Task input:

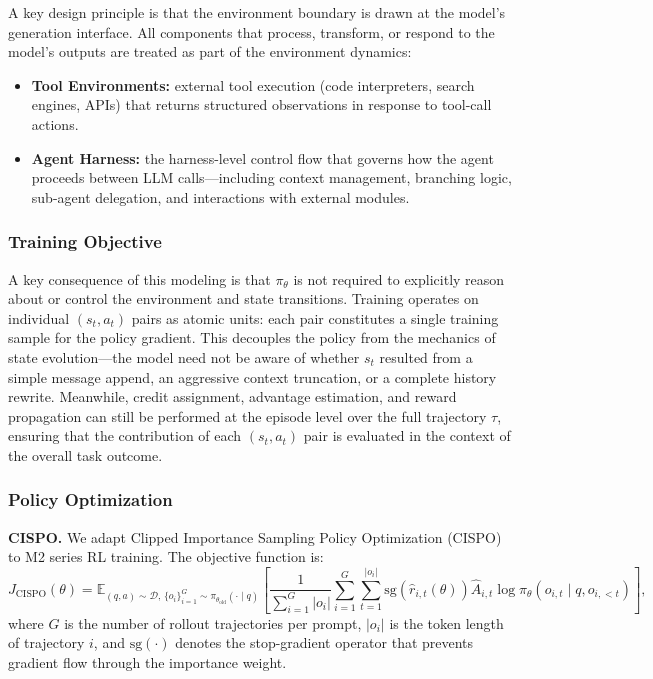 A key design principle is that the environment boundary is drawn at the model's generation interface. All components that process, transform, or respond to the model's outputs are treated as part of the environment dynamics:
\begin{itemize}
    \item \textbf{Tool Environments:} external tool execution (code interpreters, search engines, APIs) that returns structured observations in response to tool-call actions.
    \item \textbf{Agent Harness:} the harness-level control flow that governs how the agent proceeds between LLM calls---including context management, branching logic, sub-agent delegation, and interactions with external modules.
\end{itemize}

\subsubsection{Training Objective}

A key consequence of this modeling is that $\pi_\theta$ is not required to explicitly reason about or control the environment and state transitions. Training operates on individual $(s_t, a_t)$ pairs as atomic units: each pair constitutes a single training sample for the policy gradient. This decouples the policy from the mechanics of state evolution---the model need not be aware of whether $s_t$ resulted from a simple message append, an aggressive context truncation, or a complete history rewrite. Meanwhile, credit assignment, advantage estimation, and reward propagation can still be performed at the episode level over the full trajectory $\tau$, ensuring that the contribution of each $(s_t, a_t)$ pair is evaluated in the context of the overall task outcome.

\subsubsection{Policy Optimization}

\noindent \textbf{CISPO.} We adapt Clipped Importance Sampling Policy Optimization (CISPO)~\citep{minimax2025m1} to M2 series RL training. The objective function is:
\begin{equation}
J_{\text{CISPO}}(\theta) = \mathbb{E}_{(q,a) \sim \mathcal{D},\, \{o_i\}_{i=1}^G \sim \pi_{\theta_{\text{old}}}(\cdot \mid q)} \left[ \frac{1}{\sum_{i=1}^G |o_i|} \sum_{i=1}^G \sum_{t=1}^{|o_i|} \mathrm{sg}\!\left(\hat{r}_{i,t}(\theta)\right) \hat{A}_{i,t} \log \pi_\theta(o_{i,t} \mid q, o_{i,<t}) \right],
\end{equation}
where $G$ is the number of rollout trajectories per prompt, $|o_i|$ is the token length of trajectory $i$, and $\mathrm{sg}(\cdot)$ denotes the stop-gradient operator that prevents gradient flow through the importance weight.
--
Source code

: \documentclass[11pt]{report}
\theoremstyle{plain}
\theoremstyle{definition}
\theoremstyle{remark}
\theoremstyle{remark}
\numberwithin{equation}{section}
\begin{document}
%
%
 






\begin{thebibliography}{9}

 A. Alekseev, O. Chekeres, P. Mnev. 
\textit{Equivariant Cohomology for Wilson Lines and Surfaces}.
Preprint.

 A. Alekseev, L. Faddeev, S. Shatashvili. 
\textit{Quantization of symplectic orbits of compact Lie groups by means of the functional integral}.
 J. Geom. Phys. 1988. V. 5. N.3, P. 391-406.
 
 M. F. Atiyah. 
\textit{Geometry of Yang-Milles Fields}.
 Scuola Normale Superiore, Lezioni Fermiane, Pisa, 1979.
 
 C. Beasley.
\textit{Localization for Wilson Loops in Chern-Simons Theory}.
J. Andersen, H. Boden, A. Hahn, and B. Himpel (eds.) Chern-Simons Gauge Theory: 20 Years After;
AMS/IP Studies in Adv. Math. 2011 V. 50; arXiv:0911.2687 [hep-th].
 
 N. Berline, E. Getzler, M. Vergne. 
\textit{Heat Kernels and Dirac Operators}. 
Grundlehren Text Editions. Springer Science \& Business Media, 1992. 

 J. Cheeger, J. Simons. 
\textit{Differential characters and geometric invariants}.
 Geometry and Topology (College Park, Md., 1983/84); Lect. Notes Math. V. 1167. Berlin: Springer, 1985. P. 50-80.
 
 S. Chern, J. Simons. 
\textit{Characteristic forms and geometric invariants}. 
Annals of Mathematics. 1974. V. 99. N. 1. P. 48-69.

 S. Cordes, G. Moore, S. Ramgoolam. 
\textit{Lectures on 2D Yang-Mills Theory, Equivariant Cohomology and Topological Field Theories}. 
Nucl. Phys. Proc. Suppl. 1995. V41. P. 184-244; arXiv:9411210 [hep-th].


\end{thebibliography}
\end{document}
...
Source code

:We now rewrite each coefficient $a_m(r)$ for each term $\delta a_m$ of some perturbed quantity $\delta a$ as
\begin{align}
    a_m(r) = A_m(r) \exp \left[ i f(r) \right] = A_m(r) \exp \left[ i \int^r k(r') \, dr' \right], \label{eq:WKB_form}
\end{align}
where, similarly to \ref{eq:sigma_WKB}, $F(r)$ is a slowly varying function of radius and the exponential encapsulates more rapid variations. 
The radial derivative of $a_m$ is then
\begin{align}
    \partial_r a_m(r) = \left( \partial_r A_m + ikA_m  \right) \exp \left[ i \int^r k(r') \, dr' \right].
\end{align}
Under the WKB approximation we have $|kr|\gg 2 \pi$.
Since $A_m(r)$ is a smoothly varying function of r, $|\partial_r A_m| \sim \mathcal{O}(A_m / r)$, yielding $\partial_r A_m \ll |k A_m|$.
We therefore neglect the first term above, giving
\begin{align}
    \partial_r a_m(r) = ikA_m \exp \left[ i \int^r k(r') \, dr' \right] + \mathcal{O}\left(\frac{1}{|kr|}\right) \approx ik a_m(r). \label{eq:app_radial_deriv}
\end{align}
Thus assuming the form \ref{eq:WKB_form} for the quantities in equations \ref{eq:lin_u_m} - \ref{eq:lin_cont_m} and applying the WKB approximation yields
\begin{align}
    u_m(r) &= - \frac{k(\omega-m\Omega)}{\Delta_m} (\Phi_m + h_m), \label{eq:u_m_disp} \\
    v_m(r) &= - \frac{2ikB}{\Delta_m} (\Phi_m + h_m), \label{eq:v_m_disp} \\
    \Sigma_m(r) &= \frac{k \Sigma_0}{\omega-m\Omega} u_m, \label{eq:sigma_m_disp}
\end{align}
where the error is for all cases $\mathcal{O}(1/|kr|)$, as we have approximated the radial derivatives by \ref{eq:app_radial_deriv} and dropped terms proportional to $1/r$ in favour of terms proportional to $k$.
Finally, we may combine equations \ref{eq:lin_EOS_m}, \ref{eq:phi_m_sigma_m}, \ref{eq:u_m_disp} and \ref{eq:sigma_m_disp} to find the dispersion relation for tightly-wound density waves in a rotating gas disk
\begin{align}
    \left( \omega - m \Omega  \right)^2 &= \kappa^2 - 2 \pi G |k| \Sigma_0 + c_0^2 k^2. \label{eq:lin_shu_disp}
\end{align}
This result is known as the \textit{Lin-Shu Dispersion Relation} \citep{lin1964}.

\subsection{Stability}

Task details:
Reproduce each line from the data that has "Simons" in it.

Result below:
\textit{Localization for Wilson Loops in Chern-Simons Theory}.
J. Andersen, H. Boden, A. Hahn, and B. Himpel (eds.) Chern-Simons Gauge Theory: 20 Years After;
 J. Cheeger, J. Simons. 
 S. Chern, J. Simons. 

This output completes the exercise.